Top of Data for processing

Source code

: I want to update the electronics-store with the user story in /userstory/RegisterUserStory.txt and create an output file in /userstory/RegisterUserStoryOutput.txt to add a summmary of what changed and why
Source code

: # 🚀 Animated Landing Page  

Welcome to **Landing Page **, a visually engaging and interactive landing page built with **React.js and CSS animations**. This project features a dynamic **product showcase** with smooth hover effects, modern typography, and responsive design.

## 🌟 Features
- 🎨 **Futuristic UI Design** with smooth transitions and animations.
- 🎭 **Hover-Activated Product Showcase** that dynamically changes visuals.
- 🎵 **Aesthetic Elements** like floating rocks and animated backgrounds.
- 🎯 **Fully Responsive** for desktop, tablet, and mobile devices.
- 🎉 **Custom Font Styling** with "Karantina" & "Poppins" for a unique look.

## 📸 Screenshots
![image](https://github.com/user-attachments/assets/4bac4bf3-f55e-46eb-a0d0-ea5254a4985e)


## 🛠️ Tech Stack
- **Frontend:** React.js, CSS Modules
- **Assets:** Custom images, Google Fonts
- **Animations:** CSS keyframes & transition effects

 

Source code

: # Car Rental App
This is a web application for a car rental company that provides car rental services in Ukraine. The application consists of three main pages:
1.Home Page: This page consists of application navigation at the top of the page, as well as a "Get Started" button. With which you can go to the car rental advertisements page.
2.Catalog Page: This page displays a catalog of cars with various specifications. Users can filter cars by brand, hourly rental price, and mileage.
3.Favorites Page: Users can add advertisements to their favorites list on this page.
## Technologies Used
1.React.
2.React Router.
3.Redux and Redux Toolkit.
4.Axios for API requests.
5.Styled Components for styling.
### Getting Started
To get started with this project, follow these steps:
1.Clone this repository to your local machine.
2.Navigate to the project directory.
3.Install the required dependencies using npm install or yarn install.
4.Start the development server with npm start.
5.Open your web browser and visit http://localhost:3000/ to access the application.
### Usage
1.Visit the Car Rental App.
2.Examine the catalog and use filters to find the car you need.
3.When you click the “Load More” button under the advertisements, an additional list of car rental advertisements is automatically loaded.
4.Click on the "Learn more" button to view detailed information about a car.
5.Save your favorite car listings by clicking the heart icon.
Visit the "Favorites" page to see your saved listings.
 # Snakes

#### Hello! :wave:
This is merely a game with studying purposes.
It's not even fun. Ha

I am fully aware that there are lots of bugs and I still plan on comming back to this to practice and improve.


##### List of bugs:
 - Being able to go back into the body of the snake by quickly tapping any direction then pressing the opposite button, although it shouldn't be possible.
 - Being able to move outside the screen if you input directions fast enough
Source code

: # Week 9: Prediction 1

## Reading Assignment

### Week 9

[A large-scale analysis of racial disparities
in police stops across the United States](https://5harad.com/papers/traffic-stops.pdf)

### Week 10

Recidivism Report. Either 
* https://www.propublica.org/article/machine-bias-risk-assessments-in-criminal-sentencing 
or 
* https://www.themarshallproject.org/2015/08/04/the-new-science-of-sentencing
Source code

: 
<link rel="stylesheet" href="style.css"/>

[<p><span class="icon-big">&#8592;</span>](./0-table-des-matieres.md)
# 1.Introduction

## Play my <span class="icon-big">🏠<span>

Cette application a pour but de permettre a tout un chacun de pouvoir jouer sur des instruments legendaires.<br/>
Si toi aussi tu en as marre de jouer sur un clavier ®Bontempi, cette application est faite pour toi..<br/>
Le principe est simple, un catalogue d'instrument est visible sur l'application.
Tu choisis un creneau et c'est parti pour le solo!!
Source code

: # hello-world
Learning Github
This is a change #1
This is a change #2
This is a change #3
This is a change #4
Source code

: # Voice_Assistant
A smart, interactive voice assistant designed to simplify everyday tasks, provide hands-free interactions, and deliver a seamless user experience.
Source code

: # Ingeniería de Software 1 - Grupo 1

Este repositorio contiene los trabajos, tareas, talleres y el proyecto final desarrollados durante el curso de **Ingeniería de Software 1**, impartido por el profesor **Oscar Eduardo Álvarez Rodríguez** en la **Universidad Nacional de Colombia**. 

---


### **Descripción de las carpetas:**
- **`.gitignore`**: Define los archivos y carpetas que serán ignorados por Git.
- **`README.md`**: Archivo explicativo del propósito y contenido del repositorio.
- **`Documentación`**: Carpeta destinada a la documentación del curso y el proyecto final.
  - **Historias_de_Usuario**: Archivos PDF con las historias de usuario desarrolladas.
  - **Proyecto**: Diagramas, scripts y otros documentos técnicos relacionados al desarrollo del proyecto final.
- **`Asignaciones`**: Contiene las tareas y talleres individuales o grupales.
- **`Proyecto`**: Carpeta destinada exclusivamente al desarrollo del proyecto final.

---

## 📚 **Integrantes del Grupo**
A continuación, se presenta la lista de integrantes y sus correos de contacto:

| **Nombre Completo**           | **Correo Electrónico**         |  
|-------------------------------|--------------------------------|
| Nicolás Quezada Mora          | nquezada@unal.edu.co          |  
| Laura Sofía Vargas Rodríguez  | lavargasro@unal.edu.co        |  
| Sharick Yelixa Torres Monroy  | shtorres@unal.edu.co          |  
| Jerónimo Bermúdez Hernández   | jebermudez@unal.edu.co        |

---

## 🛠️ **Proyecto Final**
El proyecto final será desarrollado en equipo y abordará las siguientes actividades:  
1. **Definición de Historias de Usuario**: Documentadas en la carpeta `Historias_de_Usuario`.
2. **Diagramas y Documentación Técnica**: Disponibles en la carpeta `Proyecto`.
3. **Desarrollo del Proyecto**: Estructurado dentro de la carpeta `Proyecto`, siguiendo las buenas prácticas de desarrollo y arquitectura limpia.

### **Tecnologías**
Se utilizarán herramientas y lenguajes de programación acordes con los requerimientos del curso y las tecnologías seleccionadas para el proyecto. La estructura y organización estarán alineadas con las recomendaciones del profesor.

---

Bottom of Data for processing

§ Instructions to follow
Give the data again, exactly as it stands.

§ Result for this exercise
Source code

: I want to update the electronics-store with the user story in /userstory/RegisterUserStory.txt and create an output file in /userstory/RegisterUserStoryOutput.txt to add a summmary of what changed and why
Source code

: # 🚀 Animated Landing Page  

Welcome to **Landing Page **, a visually engaging and interactive landing page built with **React.js and CSS animations**. This project features a dynamic **product showcase** with smooth hover effects, modern typography, and responsive design.

## 🌟 Features
- 🎨 **Futuristic UI Design** with smooth transitions and animations.
- 🎭 **Hover-Activated Product Showcase** that dynamically changes visuals.
- 🎵 **Aesthetic Elements** like floating rocks and animated backgrounds.
- 🎯 **Fully Responsive** for desktop, tablet, and mobile devices.
- 🎉 **Custom Font Styling** with "Karantina" & "Poppins" for a unique look.

## 📸 Screenshots
![image](https://github.com/user-attachments/assets/4bac4bf3-f55e-46eb-a0d0-ea5254a4985e)


## 🛠️ Tech Stack
- **Frontend:** React.js, CSS Modules
- **Assets:** Custom images, Google Fonts
- **Animations:** CSS keyframes & transition effects

 

Source code

: # Car Rental App
This is a web application for a car rental company that provides car rental services in Ukraine. The application consists of three main pages:
1.Home Page: This page consists of application navigation at the top of the page, as well as a "Get Started" button. With which you can go to the car rental advertisements page.
2.Catalog Page: This page displays a catalog of cars with various specifications. Users can filter cars by brand, hourly rental price, and mileage.
3.Favorites Page: Users can add advertisements to their favorites list on this page.
## Technologies Used
1.React.
2.React Router.
3.Redux and Redux Toolkit.
4.Axios for API requests.
5.Styled Components for styling.
### Getting Started
To get started with this project, follow these steps:
1.Clone this repository to your local machine.
2.Navigate to the project directory.
3.Install the required dependencies using npm install or yarn install.
4.Start the development server with npm start.
5.Open your web browser and visit http://localhost:3000/ to access the application.
### Usage
1.Visit the Car Rental App.
2.Examine the catalog and use filters to find the car you need.
3.When you click the “Load More” button under the advertisements, an additional list of car rental advertisements is automatically loaded.
4.Click on the "Learn more" button to view detailed information about a car.
5.Save your favorite car listings by clicking the heart icon.
Visit the "Favorites" page to see your saved listings.
 # Snakes

#### Hello! :wave:
This is merely a game with studying purposes.
It's not even fun. Ha

I am fully aware that there are lots of bugs and I still plan on comming back to this to practice and improve.


##### List of bugs:
 - Being able to go back into the body of the snake by quickly tapping any direction then pressing the opposite button, although it shouldn't be possible.
 - Being able to move outside the screen if you input directions fast enough
Source code

: # Week 9: Prediction 1

## Reading Assignment

### Week 9

[A large-scale analysis of racial disparities
in police stops across the United States](https://5harad.com/papers/traffic-stops.pdf)

### Week 10

Recidivism Report. Either 
* https://www.propublica.org/article/machine-bias-risk-assessments-in-criminal-sentencing 
or 
* https://www.themarshallproject.org/2015/08/04/the-new-science-of-sentencing
Source code

: 
<link rel="stylesheet" href="style.css"/>

[<p><span class="icon-big">&#8592;</span>](./0-table-des-matieres.md)
# 1.Introduction

## Play my <span class="icon-big">🏠<span>

Cette application a pour but de permettre a tout un chacun de pouvoir jouer sur des instruments legendaires.<br/>
Si toi aussi tu en as marre de jouer sur un clavier ®Bontempi, cette application est faite pour toi..<br/>
Le principe est simple, un catalogue d'instrument est visible sur l'application.
Tu choisis un creneau et c'est parti pour le solo!!
Source code

: # hello-world
Learning Github
This is a change #1
This is a change #2
This is a change #3
This is a change #4
Source code

: # Voice_Assistant
A smart, interactive voice assistant designed to simplify everyday tasks, provide hands-free interactions, and deliver a seamless user experience.
Source code

: # Ingeniería de Software 1 - Grupo 1

Este repositorio contiene los trabajos, tareas, talleres y el proyecto final desarrollados durante el curso de **Ingeniería de Software 1**, impartido por el profesor **Oscar Eduardo Álvarez Rodríguez** en la **Universidad Nacional de Colombia**. 

---


### **Descripción de las carpetas:**
- **`.gitignore`**: Define los archivos y carpetas que serán ignorados por Git.
- **`README.md`**: Archivo explicativo del propósito y contenido del repositorio.
- **`Documentación`**: Carpeta destinada a la documentación del curso y el proyecto final.
  - **Historias_de_Usuario**: Archivos PDF con las historias de usuario desarrolladas.
  - **Proyecto**: Diagramas, scripts y otros documentos técnicos relacionados al desarrollo del proyecto final.
- **`Asignaciones`**: Contiene las tareas y talleres individuales o grupales.
- **`Proyecto`**: Carpeta destinada exclusivamente al desarrollo del proyecto final.

---

## 📚 **Integrantes del Grupo**
A continuación, se presenta la lista de integrantes y sus correos de contacto:

| **Nombre Completo**           | **Correo Electrónico**         |  
|-------------------------------|--------------------------------|
| Nicolás Quezada Mora          | nquezada@unal.edu.co          |  
| Laura Sofía Vargas Rodríguez  | lavargasro@unal.edu.co        |  
| Sharick Yelixa Torres Monroy  | shtorres@unal.edu.co          |  
| Jerónimo Bermúdez Hernández   | jebermudez@unal.edu.co        |

---

## 🛠️ **Proyecto Final**
El proyecto final será desarrollado en equipo y abordará las siguientes actividades:  
1. **Definición de Historias de Usuario**: Documentadas en la carpeta `Historias_de_Usuario`.
2. **Diagramas y Documentación Técnica**: Disponibles en la carpeta `Proyecto`.
3. **Desarrollo del Proyecto**: Estructurado dentro de la carpeta `Proyecto`, siguiendo las buenas prácticas de desarrollo y arquitectura limpia.

### **Tecnologías**
Se utilizarán herramientas y lenguajes de programación acordes con los requerimientos del curso y las tecnologías seleccionadas para el proyecto. La estructura y organización estarán alineadas con las recomendaciones del profesor.

---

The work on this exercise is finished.